December 28, 2017 / 12:26 PM / 2 months ago

GRAPHIC-Copper soars to 4-year high as funds bet on shortages

* China copper imports trigger rally this week

* Chile labour negotiations come into view

By Pratima Desai

LONDON, Dec 28 (Reuters) - Copper prices jumped to a four-year peak on Thursday as funds bet on strong demand in top consumer China and supply disruptions in top producer Chile leaving the market short of the metal used widely in power and construction.

Benchmark copper on the London Metal Exchange was up 0.3 percent at $7,264 a tonne at around 1215 GMT from an earlier $7,312.5, its highest since January 2014. It is up more than 30 percent so far this year.

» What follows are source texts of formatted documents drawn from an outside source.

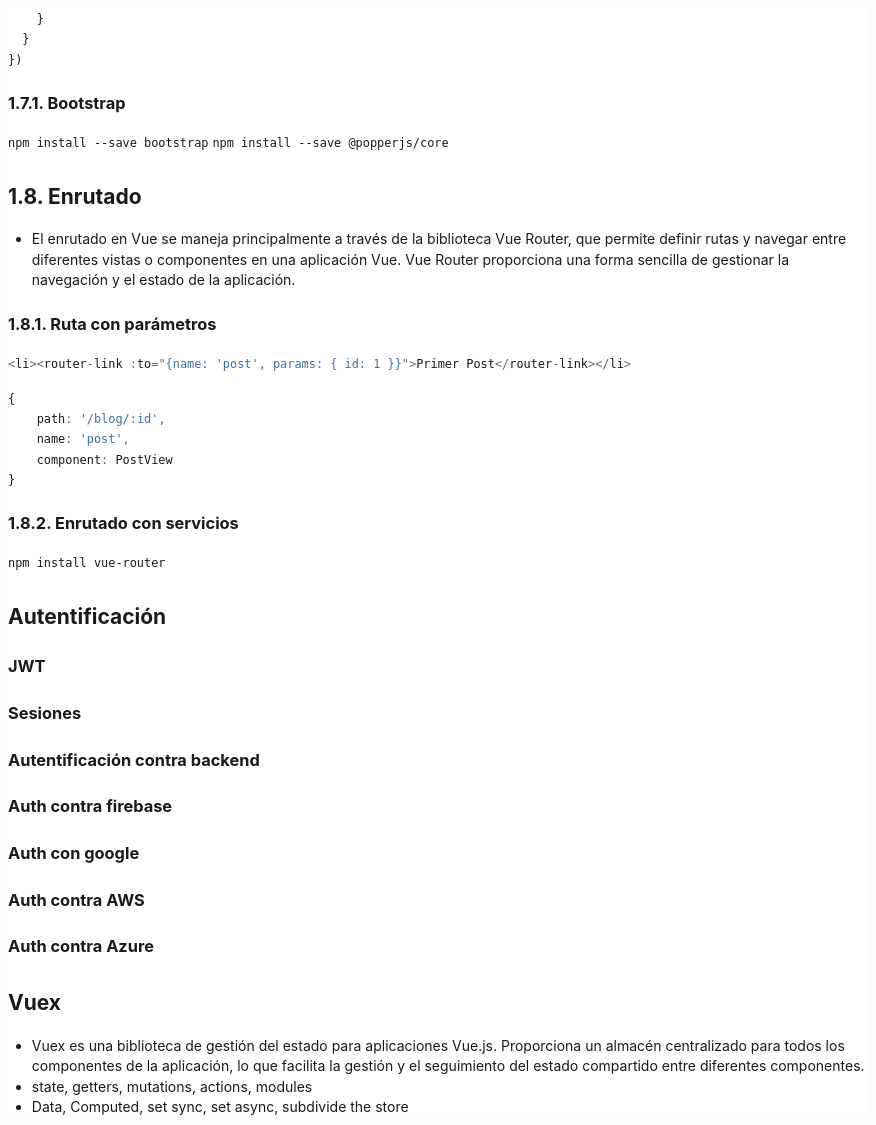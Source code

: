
 ```ts
    }
  }
})
```
### 1.7.1. Bootstrap
`npm install --save bootstrap`
`npm install --save @popperjs/core`

## 1.8. Enrutado
- El enrutado en Vue se maneja principalmente a través de la biblioteca Vue Router, que permite definir rutas y navegar entre diferentes vistas o componentes en una aplicación Vue. Vue Router proporciona una forma sencilla de gestionar la navegación y el estado de la aplicación.

### 1.8.1. Ruta con parámetros
```ts
<li><router-link :to="{name: 'post', params: { id: 1 }}">Primer Post</router-link></li>
```
```ts
{
    path: '/blog/:id',
    name: 'post',
    component: PostView
}
```
### 1.8.2. Enrutado con servicios
``npm install vue-router``

## Autentificación
### JWT
### Sesiones

### Autentificación contra backend
### Auth contra firebase
### Auth con google
### Auth contra AWS
### Auth contra Azure

## Vuex
- Vuex es una biblioteca de gestión del estado para aplicaciones Vue.js. Proporciona un almacén centralizado para todos los componentes de la aplicación, lo que facilita la gestión y el seguimiento del estado compartido entre diferentes componentes.
- state, getters, mutations, actions, modules
- Data, Computed, set sync, set async, subdivide the store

“Funds are on a buying spree, but the timing and strength is surprising,” said Quantitative Commodity Research consultant Peter Fertig. “Fundamentals are good. China is a growing economy, it will need more copper. The risk of strikes in Latin America due to labour negotiations is looming.”

China accounts for about half of global copper demand estimated at around 23.5 million tonnes.

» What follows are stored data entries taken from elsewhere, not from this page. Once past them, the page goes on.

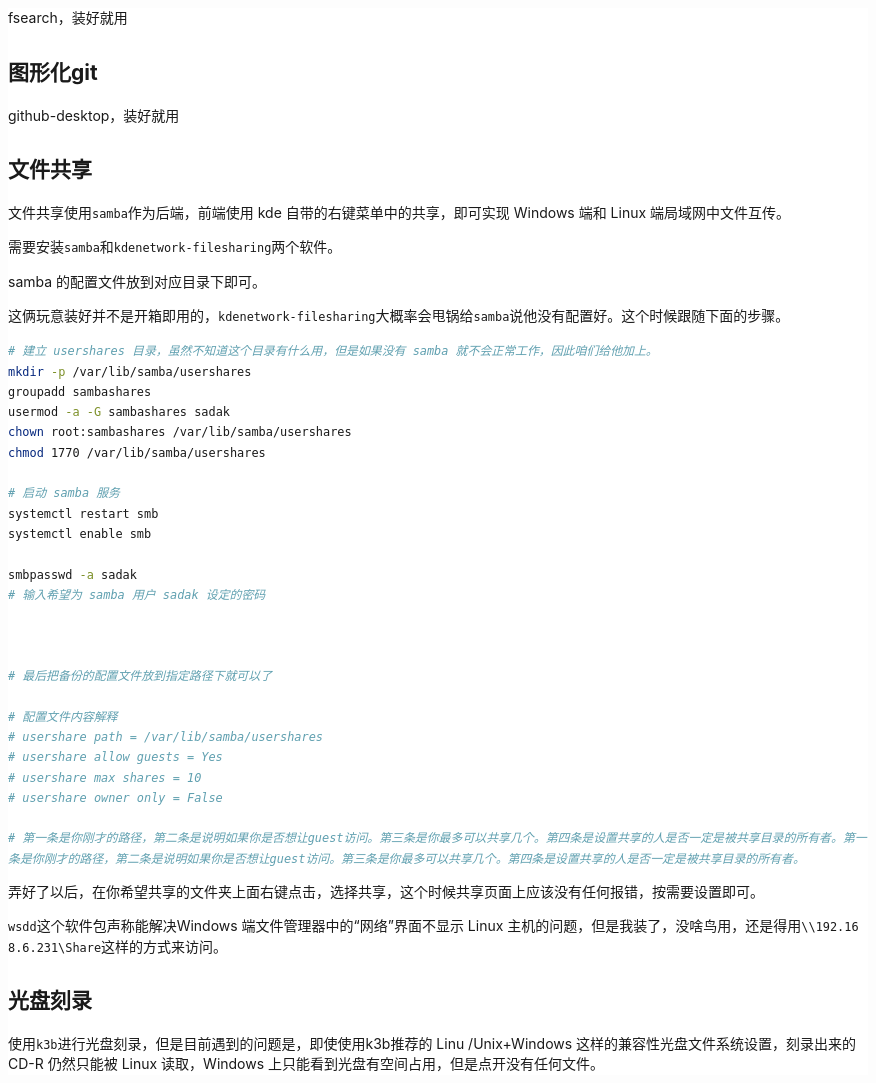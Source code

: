 fsearch，装好就用

## 图形化git

github-desktop，装好就用

## 文件共享

文件共享使用`samba`作为后端，前端使用 kde 自带的右键菜单中的共享，即可实现 Windows 端和 Linux 端局域网中文件互传。

需要安装`samba`和`kdenetwork-filesharing`两个软件。

samba 的配置文件放到对应目录下即可。

这俩玩意装好并不是开箱即用的，`kdenetwork-filesharing`大概率会甩锅给`samba`说他没有配置好。这个时候跟随下面的步骤。

```bash
# 建立 usershares 目录，虽然不知道这个目录有什么用，但是如果没有 samba 就不会正常工作，因此咱们给他加上。
mkdir -p /var/lib/samba/usershares
groupadd sambashares
usermod -a -G sambashares sadak
chown root:sambashares /var/lib/samba/usershares
chmod 1770 /var/lib/samba/usershares

# 启动 samba 服务
systemctl restart smb
systemctl enable smb

smbpasswd -a sadak
# 输入希望为 samba 用户 sadak 设定的密码



# 最后把备份的配置文件放到指定路径下就可以了

# 配置文件内容解释
# usershare path = /var/lib/samba/usershares
# usershare allow guests = Yes
# usershare max shares = 10
# usershare owner only = False

# 第一条是你刚才的路径，第二条是说明如果你是否想让guest访问。第三条是你最多可以共享几个。第四条是设置共享的人是否一定是被共享目录的所有者。第一条是你刚才的路径，第二条是说明如果你是否想让guest访问。第三条是你最多可以共享几个。第四条是设置共享的人是否一定是被共享目录的所有者。
```

弄好了以后，在你希望共享的文件夹上面右键点击，选择共享，这个时候共享页面上应该没有任何报错，按需要设置即可。

`wsdd`这个软件包声称能解决Windows 端文件管理器中的“网络”界面不显示 Linux 主机的问题，但是我装了，没啥鸟用，还是得用`\\192.168.6.231\Share`这样的方式来访问。

## 光盘刻录

使用`k3b`进行光盘刻录，但是目前遇到的问题是，即使使用k3b推荐的 Linu /Unix+Windows 这样的兼容性光盘文件系统设置，刻录出来的 CD-R 仍然只能被 Linux 读取，Windows 上只能看到光盘有空间占用，但是点开没有任何文件。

That is why a surge in its imports to 329,168 tonnes in November, up 19 percent from the same period a year ago, triggered a buying frenzy this week.

Analysts estimate China’s copper demand growth could be as high as three percent in 2018 from around two percent this year.

They will be watching surveys of purchasing managers in China’s manufacturing sector and industrial production growth, which are typically used as lead indicators for copper demand.

“Heading into next year, a case can be made for a relatively higher trading range for copper compared to what we saw in 2017,” INTL FCStone analyst Edward Meir said in a note.

Meir expects the copper market to see a 130,000 tonne deficit next year after a shortfall of 95,000 tonnes this year.

“One variable that should help the market next year is the fact that there will be a series of key labor negotiations that could potentially impact a substantial amount of metal.”

Given copper’s 70 percent gains since hitting a 6-1/2 year low of $4,318 in January 2016, expectations are for unions to be more militant, particularly given the concessions they made when prices were tumbling.

Analysts at Citi say there are over 30 labour contracts, covering around five million tonnes of mine supply, due to expire next year, most of them in Chile and Peru.

“The largest identifiable potential issue concerns the Escondida contract due June, 2018, given the 2 month strike earlier this year,” they said.

“To reflect elevated supply risks over the next 12 months we assume a 6.0 percent disruption allowance for 2018 or 1.26 million tonnes vs 5.2 percent average since the financial crisis or 970,000 tonnes.”

Also helping copper is the lower U.S. currency, down 10 percent since the start of this year against a basket of other major currencies, making dollar-priced commodities cheaper for holders of other currencies.

This relationship is used by funds which trade using buy and sell signals generated by numerical models.